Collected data
########

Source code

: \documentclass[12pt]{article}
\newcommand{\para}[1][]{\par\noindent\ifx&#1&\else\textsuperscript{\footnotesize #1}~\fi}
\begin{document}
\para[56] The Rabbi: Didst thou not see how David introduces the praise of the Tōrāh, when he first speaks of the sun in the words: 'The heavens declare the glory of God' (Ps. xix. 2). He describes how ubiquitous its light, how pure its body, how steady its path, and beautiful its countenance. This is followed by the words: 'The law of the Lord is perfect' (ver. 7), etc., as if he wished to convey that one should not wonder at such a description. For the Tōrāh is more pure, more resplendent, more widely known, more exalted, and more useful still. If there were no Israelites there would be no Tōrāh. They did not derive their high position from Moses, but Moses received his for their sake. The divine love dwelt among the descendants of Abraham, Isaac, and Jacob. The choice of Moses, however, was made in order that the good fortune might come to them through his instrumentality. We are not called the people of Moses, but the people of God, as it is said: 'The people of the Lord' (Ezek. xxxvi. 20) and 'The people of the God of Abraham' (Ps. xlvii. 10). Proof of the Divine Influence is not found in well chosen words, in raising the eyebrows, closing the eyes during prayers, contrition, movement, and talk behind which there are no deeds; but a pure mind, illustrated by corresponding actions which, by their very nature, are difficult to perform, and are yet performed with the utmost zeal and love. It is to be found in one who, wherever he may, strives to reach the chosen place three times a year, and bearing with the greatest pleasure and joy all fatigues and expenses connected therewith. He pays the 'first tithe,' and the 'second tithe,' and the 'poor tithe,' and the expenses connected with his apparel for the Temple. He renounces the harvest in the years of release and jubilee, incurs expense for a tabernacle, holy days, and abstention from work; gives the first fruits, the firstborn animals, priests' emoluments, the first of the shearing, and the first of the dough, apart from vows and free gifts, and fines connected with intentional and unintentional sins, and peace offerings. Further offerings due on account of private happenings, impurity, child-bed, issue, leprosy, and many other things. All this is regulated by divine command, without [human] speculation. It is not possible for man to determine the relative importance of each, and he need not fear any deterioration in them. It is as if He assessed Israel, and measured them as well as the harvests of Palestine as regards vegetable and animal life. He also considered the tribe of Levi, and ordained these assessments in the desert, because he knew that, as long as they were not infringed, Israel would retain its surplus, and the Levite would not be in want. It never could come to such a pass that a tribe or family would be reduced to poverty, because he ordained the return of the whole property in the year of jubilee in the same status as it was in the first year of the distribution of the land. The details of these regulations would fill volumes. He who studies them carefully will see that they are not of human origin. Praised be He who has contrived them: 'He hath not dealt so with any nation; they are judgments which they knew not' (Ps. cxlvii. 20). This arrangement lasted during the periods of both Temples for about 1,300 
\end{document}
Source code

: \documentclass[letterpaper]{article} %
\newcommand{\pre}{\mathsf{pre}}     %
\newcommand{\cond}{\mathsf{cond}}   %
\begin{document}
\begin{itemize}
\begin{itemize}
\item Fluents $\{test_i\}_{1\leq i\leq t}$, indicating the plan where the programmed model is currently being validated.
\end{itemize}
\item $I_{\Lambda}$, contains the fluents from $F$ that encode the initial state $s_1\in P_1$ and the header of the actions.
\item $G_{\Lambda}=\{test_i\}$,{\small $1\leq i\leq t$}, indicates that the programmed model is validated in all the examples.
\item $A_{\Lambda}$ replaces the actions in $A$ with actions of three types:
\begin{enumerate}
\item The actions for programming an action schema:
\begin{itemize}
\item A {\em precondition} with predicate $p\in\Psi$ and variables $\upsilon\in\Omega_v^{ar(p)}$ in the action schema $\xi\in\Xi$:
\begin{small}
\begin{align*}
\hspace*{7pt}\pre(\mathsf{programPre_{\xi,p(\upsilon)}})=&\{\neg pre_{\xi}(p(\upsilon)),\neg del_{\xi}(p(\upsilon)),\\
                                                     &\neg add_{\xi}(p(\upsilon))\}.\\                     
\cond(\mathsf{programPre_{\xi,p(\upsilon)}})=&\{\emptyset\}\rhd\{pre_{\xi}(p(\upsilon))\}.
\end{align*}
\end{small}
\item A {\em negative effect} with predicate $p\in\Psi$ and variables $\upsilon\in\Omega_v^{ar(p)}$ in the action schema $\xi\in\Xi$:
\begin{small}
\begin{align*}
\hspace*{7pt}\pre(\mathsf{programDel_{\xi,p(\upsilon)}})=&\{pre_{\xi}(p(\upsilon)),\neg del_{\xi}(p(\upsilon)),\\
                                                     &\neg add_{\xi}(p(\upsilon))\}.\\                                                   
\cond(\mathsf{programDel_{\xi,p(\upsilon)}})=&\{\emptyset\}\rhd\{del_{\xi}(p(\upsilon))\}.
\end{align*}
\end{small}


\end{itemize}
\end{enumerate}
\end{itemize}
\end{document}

########

- _Task requirements_:
Please find the lines in the data that contain the word "Lambda" and copy them.

- _Response box_:
\item $I_{\Lambda}$, contains the fluents from $F$ that encode the initial state $s_1\in P_1$ and the header of the actions.
\item $G_{\Lambda}=\{test_i\}$,{\small $1\leq i\leq t$}, indicates that the programmed model is validated in all the examples.
\item $A_{\Lambda}$ replaces the actions in $A$ with actions of three types:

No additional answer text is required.